Wednesday, October 31, 2012

New Declassified Documents on the Cuban Missile Crisis

While the 1962 Sino-Indian War has received an extensive coverage in India, the Cuban Missile Crisis between the United States and Soviet Union has widely been discussed in the media worldwide. 
Both events occurred at the same time.
One difference of course is the fact that outside the subcontinent, very few cared for what happened fifty years ago on the Himalayan slopes. 
For example, I have not seen a single article in the French press about 1962 War.
Another difference is the number of new documents which have been declassified by the US, the Russians and other protagonists of the Cuban Crisis.  
In India and China, the archives have remained as hermetically closed as ever; it is not a sign of maturity.
It has not been the case in the US and Russia. I post below an example of declassified documents published by the National Security Archives in the United States about the role of the submarines in the Cuban 'underwater' war. 
Many more such examples could be given
One of them is the Cold War International History Project (CWIHP) of the Woodrow Wilson International Center for Scholars in Washington, D.C. which released its CWIHP Bulletin (Issue 17/18) on “The Global Cuban Missile Crisis at 50.”
...this issue continues the Project’s mission to enrich scholarship and public policy debate through new archival evidence from inaccessible (or less easily accessible) archives around the world. Containing over 500 newly declassified and translated documents from international sources, this issue is the most extensive collection ever presented of original, never-before published, non-US primary sources on the Crisis. 
One can continue dreaming that one day India and China will open their archives.

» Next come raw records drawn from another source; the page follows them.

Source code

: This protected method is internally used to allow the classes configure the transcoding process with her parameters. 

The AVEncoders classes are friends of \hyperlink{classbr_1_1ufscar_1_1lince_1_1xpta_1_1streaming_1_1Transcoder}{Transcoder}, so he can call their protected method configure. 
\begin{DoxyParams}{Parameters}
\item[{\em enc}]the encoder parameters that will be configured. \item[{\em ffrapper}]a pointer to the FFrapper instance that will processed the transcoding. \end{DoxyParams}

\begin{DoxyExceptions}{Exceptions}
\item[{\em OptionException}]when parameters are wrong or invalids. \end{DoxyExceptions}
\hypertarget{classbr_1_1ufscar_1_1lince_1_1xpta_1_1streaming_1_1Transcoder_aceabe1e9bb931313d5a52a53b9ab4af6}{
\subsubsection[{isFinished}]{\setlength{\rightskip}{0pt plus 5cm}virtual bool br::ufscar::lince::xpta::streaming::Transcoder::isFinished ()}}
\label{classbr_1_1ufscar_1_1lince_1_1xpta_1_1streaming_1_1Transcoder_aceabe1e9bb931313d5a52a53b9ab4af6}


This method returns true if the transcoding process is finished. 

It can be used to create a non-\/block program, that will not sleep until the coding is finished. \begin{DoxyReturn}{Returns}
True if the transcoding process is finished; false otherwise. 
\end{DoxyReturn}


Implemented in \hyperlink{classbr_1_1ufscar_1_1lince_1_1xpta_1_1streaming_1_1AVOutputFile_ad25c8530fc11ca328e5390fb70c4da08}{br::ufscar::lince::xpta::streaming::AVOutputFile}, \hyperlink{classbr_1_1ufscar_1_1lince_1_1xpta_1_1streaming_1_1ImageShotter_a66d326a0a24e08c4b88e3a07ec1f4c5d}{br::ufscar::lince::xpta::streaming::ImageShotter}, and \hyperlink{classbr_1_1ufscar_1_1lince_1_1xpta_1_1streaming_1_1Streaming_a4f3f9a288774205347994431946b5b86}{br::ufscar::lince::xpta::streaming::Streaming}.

The Underwater Cuban Missile Crisis: Soviet Submarines and the Risk of Nuclear War
National Security Archive Electronic Briefing Book No. 399
Edited by Thomas Blanton, William Burr and Svetlana Savranskaya
October 24, 2012
Washington, DC, October 24, 2012 – Extreme temperatures, equipment breakdowns, and the reckless deployment of nuclear torpedoes aboard Soviet submarines near the quarantine line during the Cuban Missile Crisis 50 years ago this week elevated the already-high danger factor in the Crisis, according to Soviet and American documents and testimonies included in a new Web posting by the National Security Archive (www.nsarchive.org).
The underwater Cuban Missile Crisis received new attention this week with two PBS Television shows, one of which re-enacts as "overheated" docudrama (in the words of The New York Times reviewer) the confrontation between U.S. Navy sub-chasing units and the Soviet submarine B-59, commanded by Valentin Savitsky, on the most dangerous day of the Crisis, October 27, 1962.
The newly published documents in the posting include the original Soviet Navy map of the Caribbean showing the locations of the four "Foxtrot" diesel submarines that had deployed from the Kola peninsula northwest of Murmansk on October 1, 1962, bound for Mariel port in Cuba to establish a submarine base there. Unknown to the U.S. Navy, each of the subs carried a nuclear-tipped torpedo, with oral instructions to the captains to use them if attacked by the Americans and hulled either above or below the waterline.
The documents include the never-before-published after-action report prepared by Soviet Northern Fleet Headquarters after the four commanders' return to Murmansk in November 1962, describing the atrocious conditions aboard the subs, which were not designed for operations in tropical waters.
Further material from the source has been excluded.